◆ **Exercise**
In the records that follow, find each line with the word "largest" and copy it.

*** Records ***

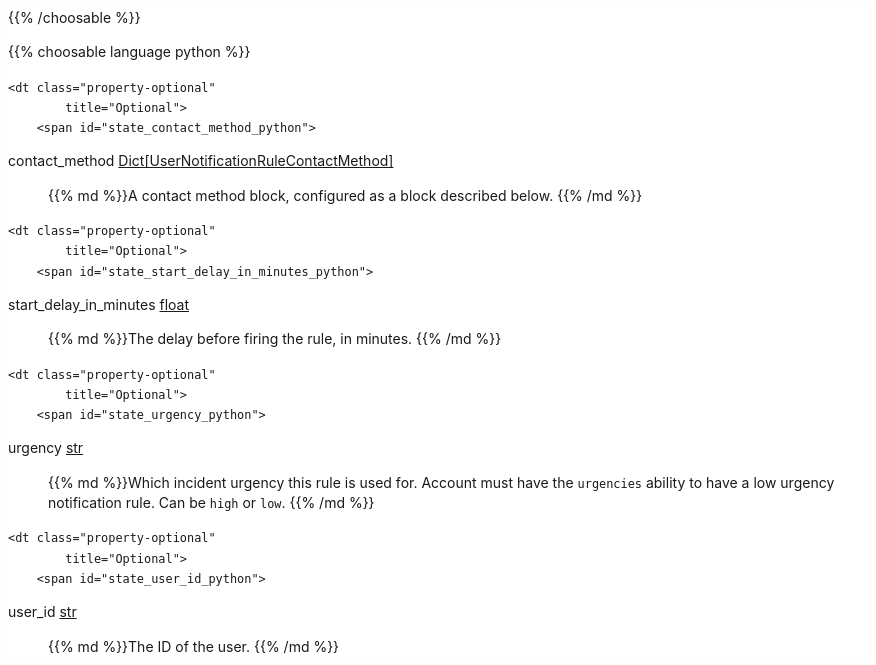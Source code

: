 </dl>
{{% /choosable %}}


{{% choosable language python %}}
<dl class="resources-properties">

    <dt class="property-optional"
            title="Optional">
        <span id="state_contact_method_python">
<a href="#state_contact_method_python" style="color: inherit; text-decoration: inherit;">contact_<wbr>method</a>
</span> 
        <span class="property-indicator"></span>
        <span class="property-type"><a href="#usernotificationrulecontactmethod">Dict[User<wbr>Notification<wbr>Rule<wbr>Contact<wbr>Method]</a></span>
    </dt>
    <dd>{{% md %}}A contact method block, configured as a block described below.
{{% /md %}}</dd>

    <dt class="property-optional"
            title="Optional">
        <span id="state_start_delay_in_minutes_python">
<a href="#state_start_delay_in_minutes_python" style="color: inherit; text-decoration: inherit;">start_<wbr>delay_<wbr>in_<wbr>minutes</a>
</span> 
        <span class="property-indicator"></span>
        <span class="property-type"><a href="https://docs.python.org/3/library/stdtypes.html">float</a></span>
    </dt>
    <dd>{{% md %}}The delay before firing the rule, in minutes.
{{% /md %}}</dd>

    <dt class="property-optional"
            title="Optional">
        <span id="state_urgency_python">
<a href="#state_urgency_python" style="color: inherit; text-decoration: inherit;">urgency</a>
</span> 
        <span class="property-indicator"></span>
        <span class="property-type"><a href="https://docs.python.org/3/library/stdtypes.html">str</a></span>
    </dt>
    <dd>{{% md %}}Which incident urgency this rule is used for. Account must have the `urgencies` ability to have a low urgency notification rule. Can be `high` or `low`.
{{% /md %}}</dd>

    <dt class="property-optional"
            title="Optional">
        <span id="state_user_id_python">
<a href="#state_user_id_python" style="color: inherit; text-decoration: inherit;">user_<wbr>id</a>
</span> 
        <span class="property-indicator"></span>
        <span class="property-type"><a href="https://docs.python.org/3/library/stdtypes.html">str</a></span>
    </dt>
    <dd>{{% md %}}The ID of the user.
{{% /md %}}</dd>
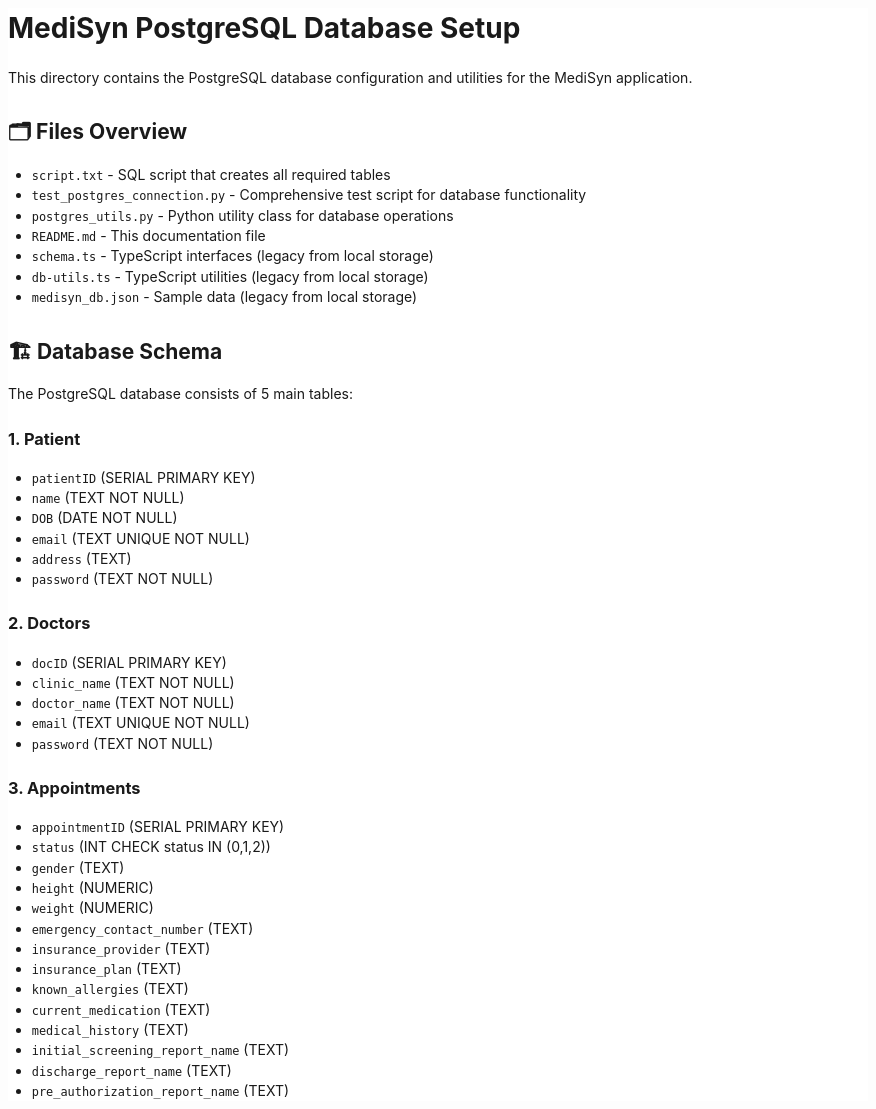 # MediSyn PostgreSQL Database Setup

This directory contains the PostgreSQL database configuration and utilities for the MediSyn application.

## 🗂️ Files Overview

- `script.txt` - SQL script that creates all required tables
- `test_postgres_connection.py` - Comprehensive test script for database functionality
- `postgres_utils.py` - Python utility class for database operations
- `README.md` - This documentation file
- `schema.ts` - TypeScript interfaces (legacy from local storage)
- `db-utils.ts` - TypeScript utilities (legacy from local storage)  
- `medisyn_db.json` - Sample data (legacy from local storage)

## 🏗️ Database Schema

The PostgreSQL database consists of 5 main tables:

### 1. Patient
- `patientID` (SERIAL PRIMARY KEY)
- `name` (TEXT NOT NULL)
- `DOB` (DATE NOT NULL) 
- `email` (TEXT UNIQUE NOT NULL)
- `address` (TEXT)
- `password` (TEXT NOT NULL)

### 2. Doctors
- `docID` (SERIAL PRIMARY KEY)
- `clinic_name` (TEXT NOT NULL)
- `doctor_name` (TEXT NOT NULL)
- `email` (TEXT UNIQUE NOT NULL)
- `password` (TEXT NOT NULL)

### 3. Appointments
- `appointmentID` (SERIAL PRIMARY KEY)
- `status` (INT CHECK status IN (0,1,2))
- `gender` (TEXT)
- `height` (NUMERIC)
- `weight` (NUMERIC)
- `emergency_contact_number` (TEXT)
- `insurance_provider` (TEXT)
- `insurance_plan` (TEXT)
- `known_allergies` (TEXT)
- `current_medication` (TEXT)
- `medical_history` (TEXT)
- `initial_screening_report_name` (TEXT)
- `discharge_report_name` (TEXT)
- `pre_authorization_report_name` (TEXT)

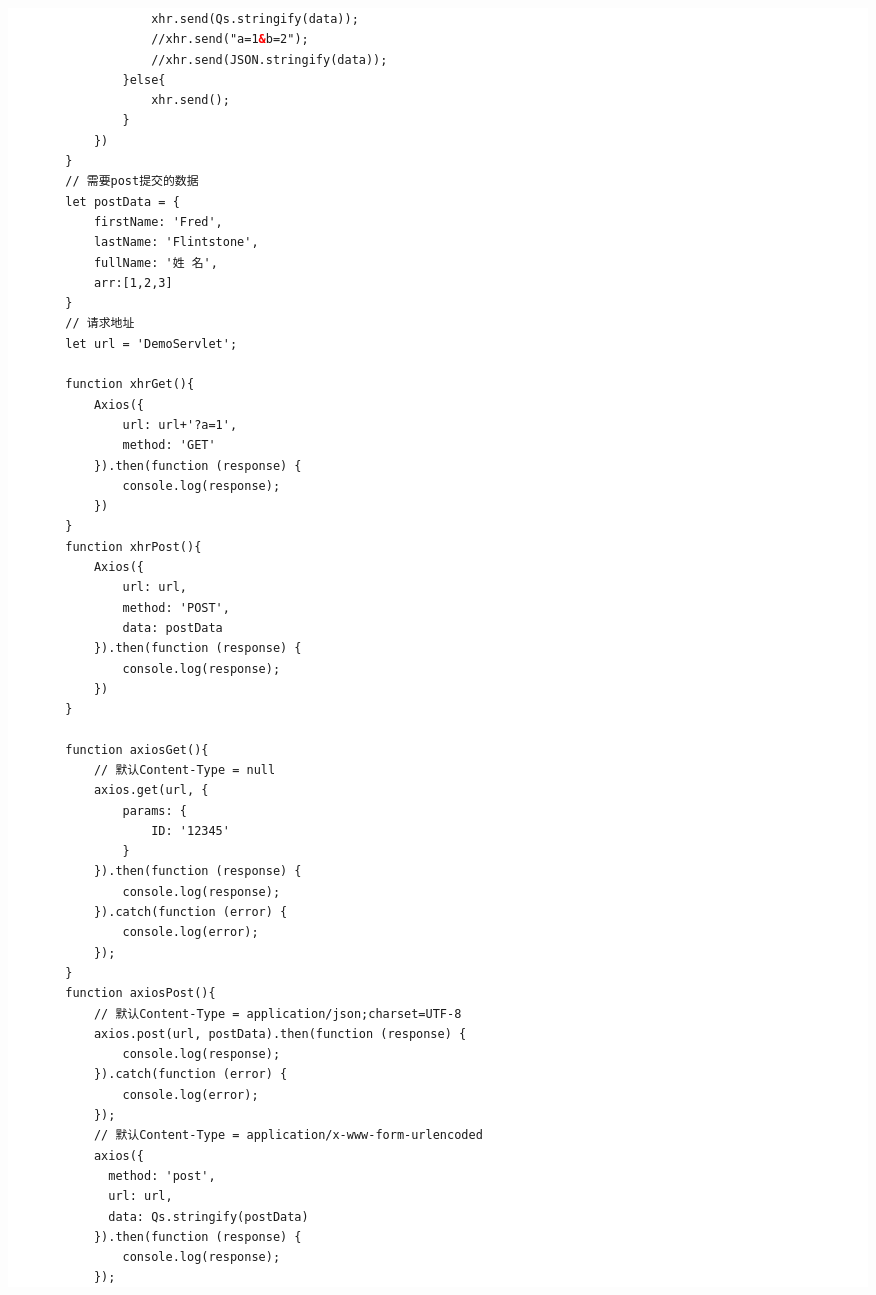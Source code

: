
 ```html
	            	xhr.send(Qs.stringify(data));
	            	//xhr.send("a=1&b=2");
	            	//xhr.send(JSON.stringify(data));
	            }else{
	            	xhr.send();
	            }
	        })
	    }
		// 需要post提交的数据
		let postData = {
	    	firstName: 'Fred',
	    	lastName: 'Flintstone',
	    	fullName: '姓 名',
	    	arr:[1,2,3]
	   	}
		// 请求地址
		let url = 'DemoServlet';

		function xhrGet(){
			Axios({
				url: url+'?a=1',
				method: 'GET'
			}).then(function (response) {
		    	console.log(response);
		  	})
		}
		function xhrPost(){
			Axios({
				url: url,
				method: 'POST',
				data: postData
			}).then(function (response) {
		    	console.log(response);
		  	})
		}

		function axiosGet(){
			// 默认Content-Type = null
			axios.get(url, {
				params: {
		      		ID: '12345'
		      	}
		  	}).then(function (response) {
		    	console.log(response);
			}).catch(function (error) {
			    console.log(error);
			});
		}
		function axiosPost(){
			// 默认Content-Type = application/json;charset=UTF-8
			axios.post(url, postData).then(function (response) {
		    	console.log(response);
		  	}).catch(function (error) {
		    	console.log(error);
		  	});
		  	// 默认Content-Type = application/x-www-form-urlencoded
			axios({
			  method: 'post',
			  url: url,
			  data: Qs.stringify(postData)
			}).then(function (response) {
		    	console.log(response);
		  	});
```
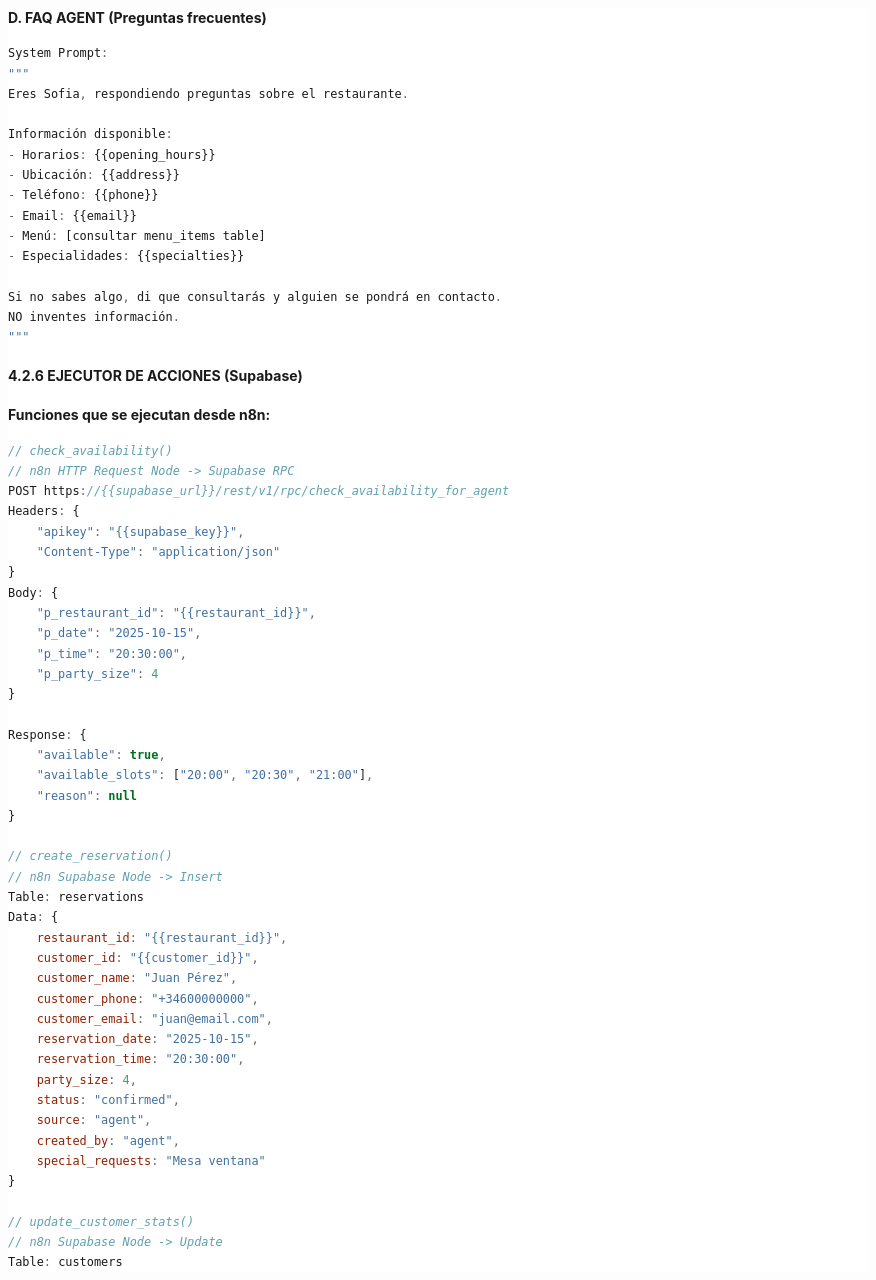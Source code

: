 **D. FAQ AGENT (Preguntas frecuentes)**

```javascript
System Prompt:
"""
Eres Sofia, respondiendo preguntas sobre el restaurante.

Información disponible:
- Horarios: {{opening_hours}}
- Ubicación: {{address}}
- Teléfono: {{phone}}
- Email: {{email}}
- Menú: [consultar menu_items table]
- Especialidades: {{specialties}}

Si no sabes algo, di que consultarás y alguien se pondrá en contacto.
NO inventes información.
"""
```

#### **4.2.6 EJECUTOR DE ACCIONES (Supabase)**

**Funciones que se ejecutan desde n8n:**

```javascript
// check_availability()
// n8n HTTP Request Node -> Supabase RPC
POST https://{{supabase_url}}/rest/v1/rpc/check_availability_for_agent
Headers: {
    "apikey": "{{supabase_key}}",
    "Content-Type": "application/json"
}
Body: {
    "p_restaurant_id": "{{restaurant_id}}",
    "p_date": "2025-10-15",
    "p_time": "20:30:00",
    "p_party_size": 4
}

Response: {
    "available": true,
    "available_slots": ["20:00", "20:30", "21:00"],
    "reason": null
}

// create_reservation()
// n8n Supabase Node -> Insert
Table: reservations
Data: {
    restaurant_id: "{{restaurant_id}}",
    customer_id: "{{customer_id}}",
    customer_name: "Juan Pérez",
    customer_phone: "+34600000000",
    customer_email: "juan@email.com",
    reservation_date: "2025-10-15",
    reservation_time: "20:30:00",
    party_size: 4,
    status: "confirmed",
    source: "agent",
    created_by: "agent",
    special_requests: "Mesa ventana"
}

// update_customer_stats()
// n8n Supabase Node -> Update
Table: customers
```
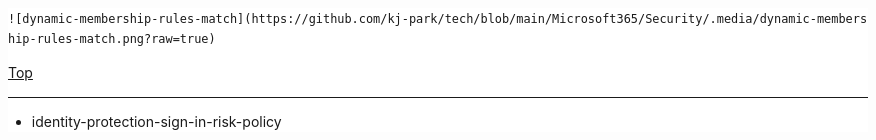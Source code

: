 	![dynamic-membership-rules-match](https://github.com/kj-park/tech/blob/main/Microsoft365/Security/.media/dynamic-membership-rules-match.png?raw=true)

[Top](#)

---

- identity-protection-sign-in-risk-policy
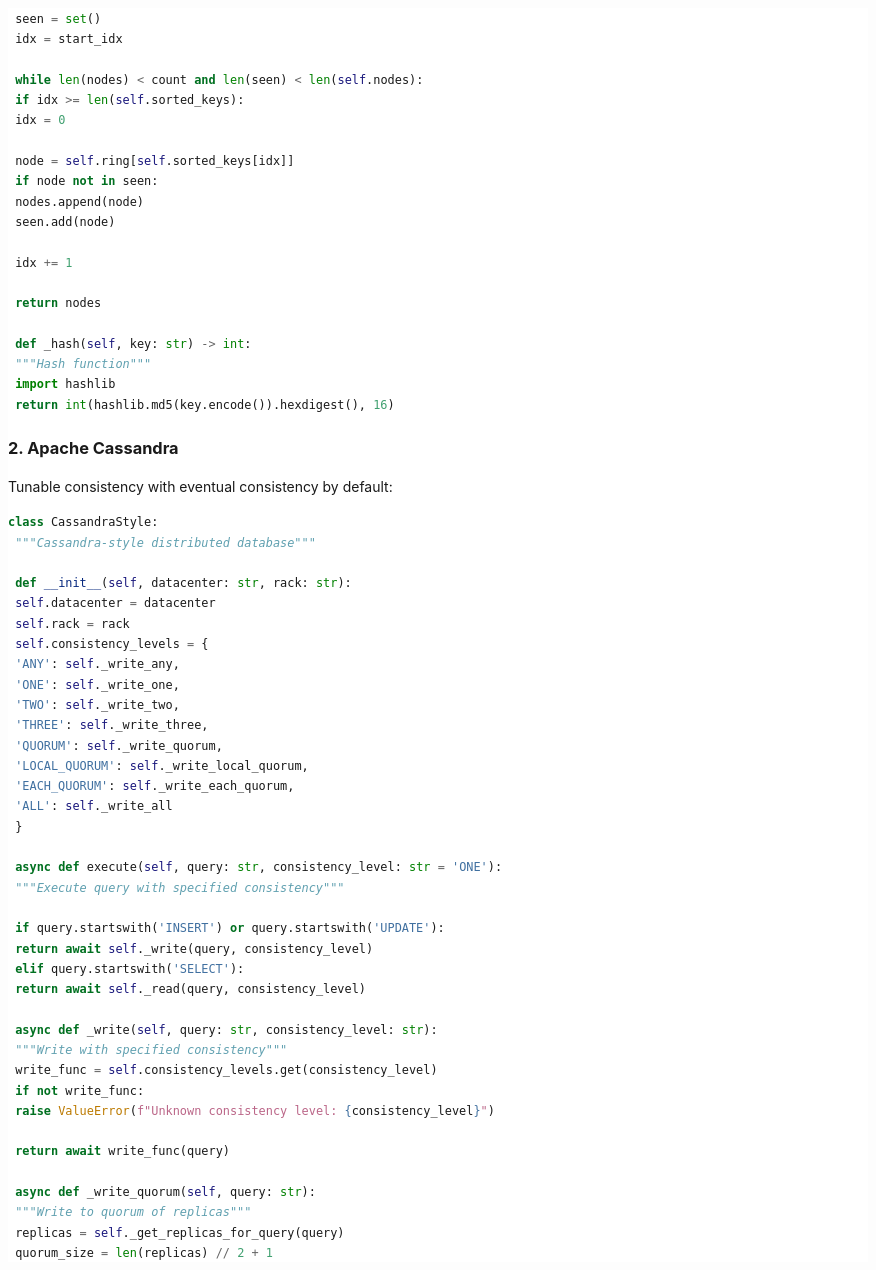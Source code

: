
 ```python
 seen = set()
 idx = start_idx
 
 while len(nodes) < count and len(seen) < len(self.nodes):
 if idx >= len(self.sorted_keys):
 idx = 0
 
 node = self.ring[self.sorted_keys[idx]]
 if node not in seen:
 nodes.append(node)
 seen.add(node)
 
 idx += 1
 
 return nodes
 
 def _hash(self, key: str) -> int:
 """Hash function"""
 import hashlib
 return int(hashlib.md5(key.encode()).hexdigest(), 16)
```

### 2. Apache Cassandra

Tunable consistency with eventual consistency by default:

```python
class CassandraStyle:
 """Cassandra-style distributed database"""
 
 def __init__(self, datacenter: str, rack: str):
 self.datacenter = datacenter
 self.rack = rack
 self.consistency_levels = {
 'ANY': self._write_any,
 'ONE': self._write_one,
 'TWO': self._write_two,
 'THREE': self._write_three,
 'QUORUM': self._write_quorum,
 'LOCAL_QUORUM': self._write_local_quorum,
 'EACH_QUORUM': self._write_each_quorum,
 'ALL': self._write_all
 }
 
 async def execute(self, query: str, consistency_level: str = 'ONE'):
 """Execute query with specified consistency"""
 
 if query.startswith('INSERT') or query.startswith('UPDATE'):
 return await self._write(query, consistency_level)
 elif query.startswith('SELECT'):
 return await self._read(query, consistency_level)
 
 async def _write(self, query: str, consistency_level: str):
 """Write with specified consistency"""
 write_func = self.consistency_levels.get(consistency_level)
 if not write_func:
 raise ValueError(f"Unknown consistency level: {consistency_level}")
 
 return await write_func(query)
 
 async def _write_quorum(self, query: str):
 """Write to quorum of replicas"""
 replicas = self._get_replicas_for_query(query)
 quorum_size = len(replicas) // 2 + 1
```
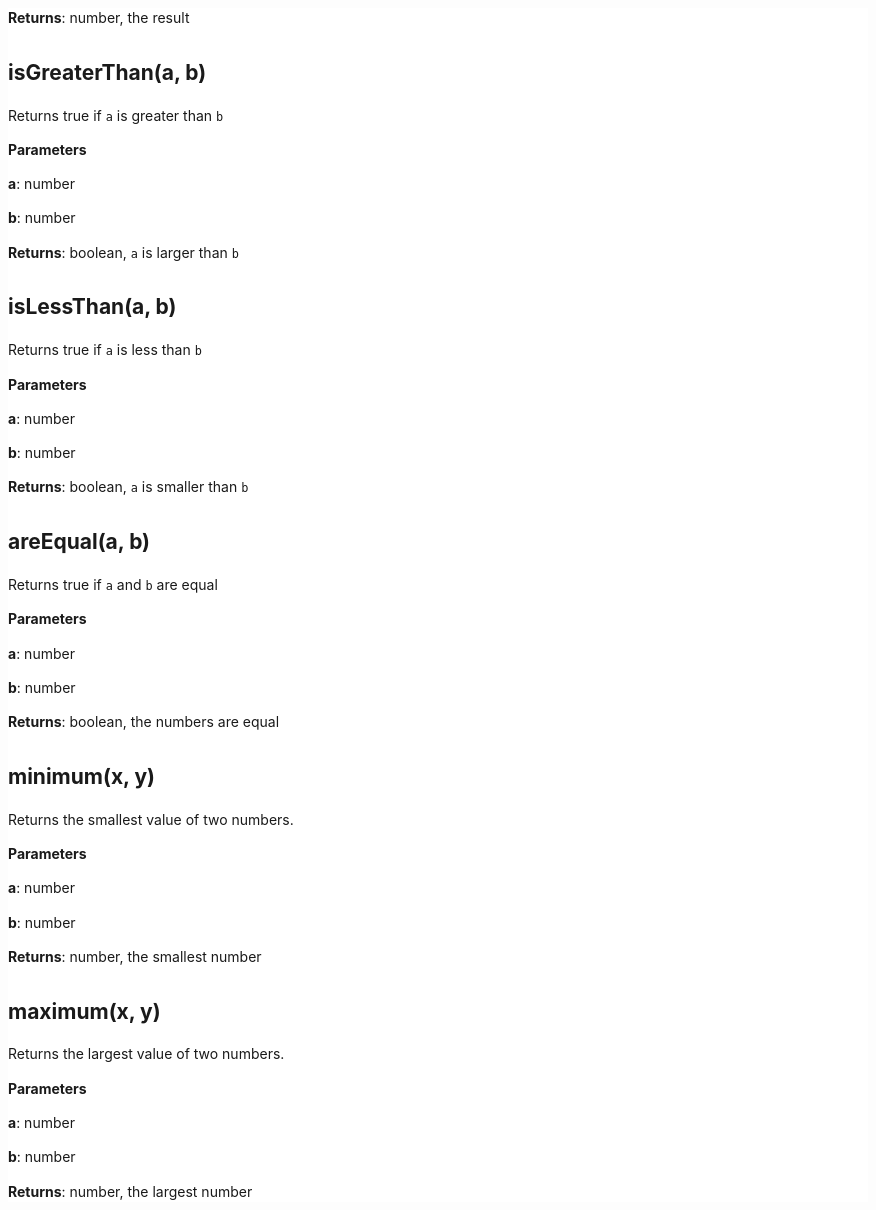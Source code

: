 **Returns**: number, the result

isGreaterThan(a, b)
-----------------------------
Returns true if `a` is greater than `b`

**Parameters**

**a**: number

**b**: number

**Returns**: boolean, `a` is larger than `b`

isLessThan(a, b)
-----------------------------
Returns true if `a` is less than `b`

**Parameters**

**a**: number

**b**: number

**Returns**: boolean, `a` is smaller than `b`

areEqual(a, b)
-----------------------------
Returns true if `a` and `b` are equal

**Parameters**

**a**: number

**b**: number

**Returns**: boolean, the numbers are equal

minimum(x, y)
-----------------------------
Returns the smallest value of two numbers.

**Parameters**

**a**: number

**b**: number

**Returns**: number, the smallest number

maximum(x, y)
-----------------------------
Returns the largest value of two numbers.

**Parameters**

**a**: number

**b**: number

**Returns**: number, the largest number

*** End of Records ***

◆ **Solution below**
Returns the largest value of two numbers.
**Returns**: number, the largest number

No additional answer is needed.